Climate Groups Sue Hochul Administration Over Climate Law Backtracking
Environmentalists have long charged that New York is falling short of its climate mandates. Now, they’re taking the state to court.
It’s official: New York is being sued over delays in implementing its climate law.
Four environmental and climate justice groups filed a lawsuit Monday in a state court, claiming that New York is “stonewalling necessary climate action in outright violation” of its legal obligations. By not releasing economy-wide emissions rules, the suit alleges, the state Department of Environmental Conservation, or DEC, is “defying the Legislature’s clear directive” and “prolonging New Yorkers’ exposure to air pollution … especially in disadvantaged communities.”
It’s the first lawsuit to charge the state with failing to enforce the core mandate of its 2019 Climate Leadership and Community Protection Act, or CLCPA: eliminating nearly all of New York’s greenhouse gas emissions by 2050. The law tasks DEC with crafting rules to get there and to reach an interim target of 40 percent emissions cuts by 2030.
The state’s deadline to release those rules was Jan. 1, 2024 — a date the agency blew past. More than a year later, New York has yet to issue even draft rules, and it’s becoming less and less clear that it intends to do so, even though, throughout last year, Governor Kathy Hochul’s administration promised that it was working on them as quickly as possible.

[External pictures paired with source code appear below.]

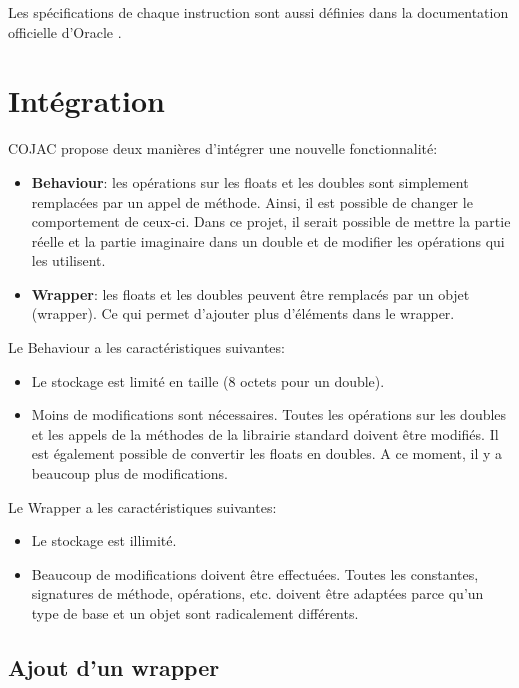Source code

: Les spécifications de chaque instruction sont aussi définies dans la documentation officielle d'Oracle \cite{java-bytecode-documentation}.

\section{Intégration}
\label{sec:cojac_integration}

\gls{COJAC} propose deux manières d'intégrer une nouvelle fonctionnalité:

\begin{itemize}
    \item \textbf{\Gls{Behaviour}}: les opérations sur les floats et les doubles sont simplement remplacées par un appel de méthode. Ainsi, il est possible de changer le comportement de ceux-ci. Dans ce projet, il serait possible de mettre la partie réelle et la partie imaginaire dans un double et de modifier les opérations qui les utilisent.
    \item \textbf{Wrapper}: les floats et les doubles peuvent être remplacés par un objet (wrapper). Ce qui permet d'ajouter plus d'éléments dans le wrapper.
\end{itemize}

Le \gls{Behaviour} a les caractéristiques suivantes:

\begin{itemize}
    \item Le stockage est limité en taille (8 octets pour un double).
    \item Moins de modifications sont nécessaires. Toutes les opérations sur les doubles et les appels de la méthodes de la librairie standard doivent être modifiés. Il est également possible de convertir les floats en doubles. A ce moment, il y a beaucoup plus de modifications.
\end{itemize}

Le \gls{Wrapper} a les caractéristiques suivantes:

\begin{itemize}
    \item Le stockage est illimité.
    \item Beaucoup de modifications doivent être effectuées. Toutes les constantes, signatures de méthode, opérations, etc. doivent être adaptées parce qu'un type de base et un objet sont radicalement différents.
\end{itemize}

\subsection{Ajout d'un wrapper}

The lawsuit centers on rules for cap and invest, an economy-wide carbon pricing program that Hochul has been promising since 2023. DEC and the state’s energy research and development arm, NYSERDA, spent much of the last two years developing the program. In December, agency staff told environmental groups that the draft rules were all but ready to go and would be released in January, allowing the state to start charging polluters before the end of 2025.
Then came the about-face.
At her State of the State speech in mid-January, Hochul made no mention of cap and invest. Her briefing book said DEC and NYSERDA needed more time to work out the details, promising only that DEC would publish rules requiring polluters to report their emissions. Her administration maintains that it is still moving ahead with cap and invest, but has declined to commit to any timeline for doing so. (Asked last week whether Hochul stands by this position, the governor’s office referred New York Focus to DEC and NYSERDA. A spokesperson said the agencies “are continuing to develop a cap-and-invest program” and pointed to the newly released emissions reporting rule as evidence.)
Hochul’s backtracking is at the heart of the lawsuit filed Monday by Earthjustice and two other environmental law groups on behalf of Citizen Action of New York, PUSH Buffalo, Sierra Club, and WE ACT for Environmental Justice, all members of the NY Renews coalition that led the charge to pass the CLCPA.